My question is always “A bridge to where, exactly?”
It’s hard — for both companies and investors — to avoid the scenario above. Even entrepreneurs with extensive experience tend to underestimate difficulty, and Donald Rumsfeld‘s famous unknown unknowns crop up all too often.
For fear of dilution, founders are often reluctant to raise any more capital than seems absolutely necessary. And, raising a bigger round is difficult; if it’s hard to raise $1M, it’s even harder to raise $2M. Attracting more investors may require raising money at a lower valuation, which is doubly dilutive.
Because investors fear that founders without a meaningful stake (after follow-on fundraising) may not stay with the company, the company’s stage limits the amount of money it can raise. If a company needs $2m to reach its next milestone, it needs to be worth more than $5M, and that may well require more evidence of traction than the start-up can present.

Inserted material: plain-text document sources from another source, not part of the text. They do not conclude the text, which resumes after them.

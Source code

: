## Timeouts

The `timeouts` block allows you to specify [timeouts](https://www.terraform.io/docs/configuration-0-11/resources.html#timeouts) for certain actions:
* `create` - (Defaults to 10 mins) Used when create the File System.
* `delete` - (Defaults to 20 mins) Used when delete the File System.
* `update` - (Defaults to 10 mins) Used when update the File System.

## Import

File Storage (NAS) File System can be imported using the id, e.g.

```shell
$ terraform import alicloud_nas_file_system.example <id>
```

Investors also have reasons to participate in rounds that may be too small. If the founder has enough other interest, investors have to choose between (a) the risk that the start-up runs out of money before reaching its milestones, and (b) missing out on an otherwise-attractive opportunity.
Anyhow, for one reason or another, companies regularly find themselves in the “we just need more time” situation, and at that point they seek more capital from existing investors.
Companies raising bridge financing often use a pitch similar to that for their initial raise. They explain their product or service, provide evidence that there is a large market, describe the background of key employees, show evidence of traction. When the company did their initial pitch, these elements formed a compelling story: brilliant people identified a great opportunity, and just needed capital. But, as the initial pitch included projections, and as those projections proved incorrect, the vision that still seems so powerful to the founders seems less inevitable to investors.
Therefore, I always encourage start-ups in this stage to provide a plan showing milestones that are (largely) under the start-up’s control and achievable with the new capital. For example, if early customers said that they would buy the start-up’s software if only it included a particular feature, then it is rational to invest the capital required to develop that feature. If the company needs more active users to drive follow-on investment, and the start-up has proven that online advertising drives user growth, then it is rational to invest the capital required to fund that advertising effort. But, if the company can only say that they need to do more software development, or that they need to hire an experienced VP of marketing, I am not likely to invest.
Even pitch deck includes a slide titled “Use of Funds.” For a company seeking a bridge investment, that slide should not be a pie chart showing how much money will be allocated to what expense categories; it should be a list of milestones and associated costs.
If you’re asking me to help you build a bridge, I want to see blueprints.